The U.S. “fiscal cliff” clock is ticking loudly, and so far U.S. politicians haven’t been able to cooperatively silence it. A sweeping roster of automatic spending cuts and tax hikes remain set to go into effect at year-end with what could be detrimental economic consequences.
This week, our Templeton Global Equity Group (TGEG) provides a collective perspective of potential events as we count down toward the fiscal cliff deadline, and possible implications for the savvy investor. Key aspects from the TGEG point of view:
- In its entirety, the fiscal cliff is estimated to reduce the U.S. federal budget deficit by 4%-5% of gross domestic product (GDP) in FY 2013 ($670 billion), a severe tightening of fiscal policy which, if no deal is struck, would involve sweeping tax increases and mandated spending cuts across all budget items.

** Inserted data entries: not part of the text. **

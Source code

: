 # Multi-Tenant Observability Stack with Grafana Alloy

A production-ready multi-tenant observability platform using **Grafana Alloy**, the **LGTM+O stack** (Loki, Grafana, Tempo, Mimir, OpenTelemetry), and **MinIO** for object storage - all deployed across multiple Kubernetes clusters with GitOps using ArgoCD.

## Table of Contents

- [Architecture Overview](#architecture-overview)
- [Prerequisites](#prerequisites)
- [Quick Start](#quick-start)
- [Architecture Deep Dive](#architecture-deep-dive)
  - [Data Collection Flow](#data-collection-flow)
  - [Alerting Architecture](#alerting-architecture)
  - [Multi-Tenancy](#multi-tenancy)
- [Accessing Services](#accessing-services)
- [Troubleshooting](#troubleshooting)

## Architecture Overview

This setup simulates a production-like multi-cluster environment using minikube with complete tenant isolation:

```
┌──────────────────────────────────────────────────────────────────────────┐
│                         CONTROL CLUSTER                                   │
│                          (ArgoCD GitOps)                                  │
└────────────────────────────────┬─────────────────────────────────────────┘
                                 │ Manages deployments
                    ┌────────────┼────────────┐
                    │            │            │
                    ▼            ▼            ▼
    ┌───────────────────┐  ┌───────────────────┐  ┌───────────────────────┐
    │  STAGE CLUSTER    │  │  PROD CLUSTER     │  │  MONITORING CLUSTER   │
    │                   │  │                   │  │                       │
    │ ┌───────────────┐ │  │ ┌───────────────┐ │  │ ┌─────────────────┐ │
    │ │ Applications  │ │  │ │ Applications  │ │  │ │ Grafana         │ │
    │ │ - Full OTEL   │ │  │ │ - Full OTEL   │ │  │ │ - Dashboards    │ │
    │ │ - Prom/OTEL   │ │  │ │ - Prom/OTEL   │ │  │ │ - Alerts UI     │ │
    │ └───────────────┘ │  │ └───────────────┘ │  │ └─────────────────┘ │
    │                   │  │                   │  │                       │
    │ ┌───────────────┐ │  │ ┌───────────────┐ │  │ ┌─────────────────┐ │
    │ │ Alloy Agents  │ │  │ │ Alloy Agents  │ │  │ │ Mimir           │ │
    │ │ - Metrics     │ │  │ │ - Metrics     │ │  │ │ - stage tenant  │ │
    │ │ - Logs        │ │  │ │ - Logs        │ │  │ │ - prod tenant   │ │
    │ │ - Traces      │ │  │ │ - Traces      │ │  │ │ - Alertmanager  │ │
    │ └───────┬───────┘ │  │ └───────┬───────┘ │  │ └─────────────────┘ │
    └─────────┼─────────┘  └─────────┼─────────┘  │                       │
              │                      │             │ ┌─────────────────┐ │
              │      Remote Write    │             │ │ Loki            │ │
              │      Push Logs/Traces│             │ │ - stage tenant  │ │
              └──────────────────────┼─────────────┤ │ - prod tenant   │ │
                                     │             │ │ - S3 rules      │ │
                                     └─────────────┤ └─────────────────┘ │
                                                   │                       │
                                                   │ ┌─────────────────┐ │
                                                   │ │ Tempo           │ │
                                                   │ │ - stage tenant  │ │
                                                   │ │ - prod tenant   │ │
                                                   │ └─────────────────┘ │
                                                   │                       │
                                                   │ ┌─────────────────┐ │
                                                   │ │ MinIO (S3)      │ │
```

- In our opinion, it is doubtful that the fiscal cliff will fully come to pass as a number of the provisions within the cliff enjoy bipartisan support for extension or renewal.
- The larger the fiscal drag, the worse for equities in the near term. The more cyclically leveraged regions and sectors would be most impacted by the fiscal cliff.
- Risk assets do not like uncertainty, creating selective investment opportunities for disciplined bargain hunters.
- Longer term, the U.S. government must proactively address its fiscal position or rising interest rates will become a secular headwind for equity markets.